En este pequeño espacio, que ya siento como mío, por la
complejidad de los momentos vividos y por la compañía íntima que lo acompaña,
siento a veces el goteo único que cae sobre la madera del patio. Ha pasado
mucho pero poco tiempo a la vez. He vivido mucho pero no lo suficiente aquí.
Tengo ganas del reencuentro. De la sensatez de mi mente, que aquí siento perder
entre el frío viento diario. Ahora mi corazón se ha pixelado en forma de todos
los que conozco de allí y he conocido aquí. Esta rica ciudad gracias a la cual me llevo un poco de cada país del mundo sin haber viajado a penas.
Aunque no puedo negar lo evidente, aunque me guste andar
entre autobuses rojos y gente de colores, mi corazón pertenece al mundo entero
y una gran parte de él está forjado de puentes y palmeras.
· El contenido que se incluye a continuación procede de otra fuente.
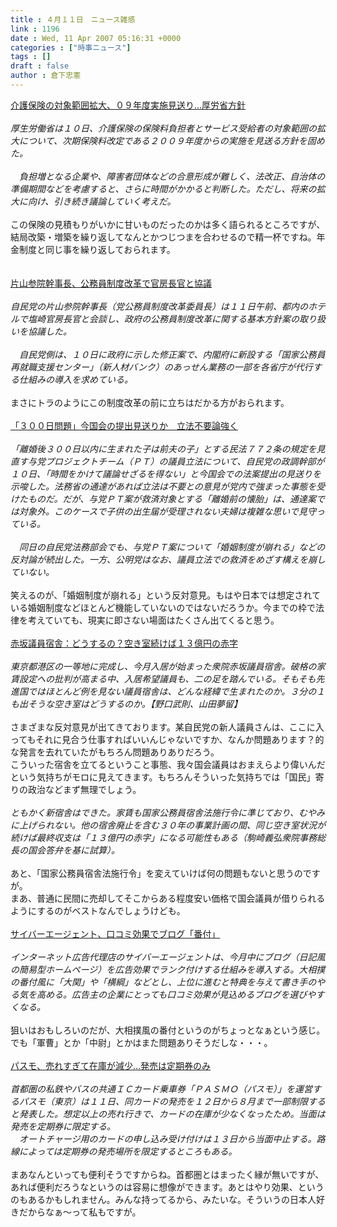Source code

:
 ```yaml
---
title : ４月１１日　ニュース雑感
link : 1196
date : Wed, 11 Apr 2007 05:16:31 +0000
categories : ["時事ニュース"]
tags : []
draft : false
author : 倉下忠憲
---
```


<A HREF="http://www.yomiuri.co.jp/politics/news/20070411i201.htm" TARGET="_blank">介護保険の対象範囲拡大、０９年度実施見送り…厚労省方針</A><BR><BR><I>厚生労働省は１０日、介護保険の保険料負担者とサービス受給者の対象範囲の拡大について、次期保険料改定である２００９年度からの実施を見送る方針を固めた。<BR><BR>　負担増となる企業や、障害者団体などの合意形成が難しく、法改正、自治体の準備期間などを考慮すると、さらに時間がかかると判断した。ただし、将来の拡大に向け、引き続き議論していく考えだ。</I><BR><BR>この保険の見積もりがいかに甘いものだったのかは多く語られるところですが、結局改築・増築を繰り返してなんとかつじつまを合わせるので精一杯ですね。年金制度と同じ事を繰り返しておられます。<BR><BR><BR><A HREF="http://www.yomiuri.co.jp/politics/news/20070411ia02.htm" TARGET="_blank">片山参院幹事長、公務員制度改革で官房長官と協議</A><BR><BR><I>自民党の片山参院幹事長（党公務員制度改革委員長）は１１日午前、都内のホテルで塩崎官房長官と会談し、政府の公務員制度改革に関する基本方針案の取り扱いを協議した。<BR><BR>　自民党側は、１０日に政府に示した修正案で、内閣府に新設する「国家公務員再就職支援センター」（新人材バンク）のあっせん業務の一部を各省庁が代行する仕組みの導入を求めている。</I><BR><BR>まさにトラのようにこの制度改革の前に立ちはだかる方がおられます。<BR><BR><A HREF="http://www.asahi.com/politics/update/0411/TKY200704100389.html" TARGET="_blank">「３００日問題」今国会の提出見送りか　立法不要論強く</A><BR><BR><I>「離婚後３００日以内に生まれた子は前夫の子」とする民法７７２条の規定を見直す与党プロジェクトチーム（ＰＴ）の議員立法について、自民党の政調幹部が１０日、「時間をかけて議論せざるを得ない」と今国会での法案提出の見送りを示唆した。法務省の通達があれば立法は不要との意見が党内で強まった事態を受けたものだ。だが、与党ＰＴ案が救済対象とする「離婚前の懐胎」は、通達案では対象外。このケースで子供の出生届が受理されない夫婦は複雑な思いで見守っている。 <BR><BR>　同日の自民党法務部会でも、与党ＰＴ案について「婚姻制度が崩れる」などの反対論が続出した。一方、公明党はなお、議員立法での救済をめざす構えを崩していない。 </I><BR><BR>笑えるのが、「婚姻制度が崩れる」という反対意見。もはや日本では想定されている婚姻制度などほとんど機能していないのではないだろうか。今までの枠で法律を考えていても、現実に即さない場面はたくさん出てくると思う。<BR><BR><A HREF="http://www.mainichi-msn.co.jp/today/news/20070411k0000e040067000c.html" TARGET="_blank">赤坂議員宿舎：どうするの？空き室続けば１３億円の赤字</A><BR><BR><I>東京都港区の一等地に完成し、今月入居が始まった衆院赤坂議員宿舎。破格の家賃設定への批判が高まる中、入居希望議員も、二の足を踏んでいる。そもそも先進国ではほとんど例を見ない議員宿舎は、どんな経緯で生まれたのか。３分の１も出そうな空き室はどうするのか。【野口武則、山田夢留】</I><BR><BR>さまざまな反対意見が出てきております。某自民党の新人議員さんは、ここに入ってもそれに見合う仕事すればいいんじゃないですか、なんか問題あります？的な発言を去れていたがもちろん問題ありありだろう。<BR>こういった宿舎を立てるということ事態、我々国会議員はおまえらより偉いんだという気持ちがモロに見えてきます。もちろんそういった気持ちでは「国民」寄りの政治などまず無理でしょう。<BR><BR><I>ともかく新宿舎はできた。家賃も国家公務員宿舎法施行令に準じており、むやみに上げられない。他の宿舎廃止を含む３０年の事業計画の間、同じ空き室状況が続けば最終収支は「１３億円の赤字」になる可能性もある（駒崎義弘衆院事務総長の国会答弁を基に試算）。</I><BR><BR>あと、「国家公務員宿舎法施行令」を変えていけば何の問題もないと思うのですが。<BR>まあ、普通に民間に売却してそこからある程度安い価格で国会議員が借りられるようにするのがベストなんでしょうけども。<BR><BR><A HREF="http://www.nikkei.co.jp/news/tento/20070411AT2E0901910042007.html" TARGET="_blank">サイバーエージェント、口コミ効果でブログ「番付」</A><BR><BR><I>インターネット広告代理店のサイバーエージェントは、今月中にブログ（日記風の簡易型ホームページ）を広告効果でランク付けする仕組みを導入する。大相撲の番付風に「大関」や「横綱」などとし、上位に進むと特典を与えて書き手のやる気を高める。広告主の企業にとっても口コミ効果が見込めるブログを選びやすくなる。</I><BR><BR>狙いはおもしろいのだが、大相撲風の番付というのがちょっとなぁという感じ。でも「軍曹」とか「中尉」とかはまた問題ありそうだしな・・・。<BR><BR><A HREF="http://www.iza.ne.jp/news/newsarticle/business/product/47201/" TARGET="_blank">パスモ、売れすぎて在庫が減少…発売は定期券のみ</A><BR><BR><I>首都圏の私鉄やバスの共通ＩＣカード乗車券「ＰＡＳＭＯ（パスモ）」を運営するパスモ（東京）は１１日、同カードの発売を１２日から８月まで一部制限すると発表した。想定以上の売れ行きで、カードの在庫が少なくなったため。当面は発売を定期券に限定する。<BR>　オートチャージ用のカードの申し込み受け付けは１３日から当面中止する。路線によっては定期券の発売場所を限定するところもある。</I><BR><BR>まあなんといっても便利そうですからね。首都圏とはまったく縁が無いですが、あれば便利だろうなというのは容易に想像ができます。あとはやり効果、というのもあるかもしれません。みんな持ってるから、みたいな。そういうの日本人好きだからなぁ～って私もですが。<BR><BR><BR><br><br>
Yo me enamoro de las
personas y de los lugares. Y si a una persona la conozco en un lugar, el
recuerdo es para siempre. Y si me enamoro de alguien en un lugar, el amor es
eterno. Como el volar de las palomas. Como la libertad que siento al volar
sobre las nubes. Como las lágrimas que corren por mi cara cuando recuerdo un
abrazo de alguien que está lejos. Ahora que estoy entre autobuses, echo de menos
los puentes y palmeras. Y cuando esté entre las olas, los puentes y palmeras,
lloraré por ausencia. Por ausencia enriquecedora de lo que aporta un mundo
multicultural, donde mis amigos son tantos como rayas hay en un mapa.
Porque no todo el mundo puede decir que tiene amigos en (o
de) Japón, Australia, Italia, India, Hungría, Francia, Polonia.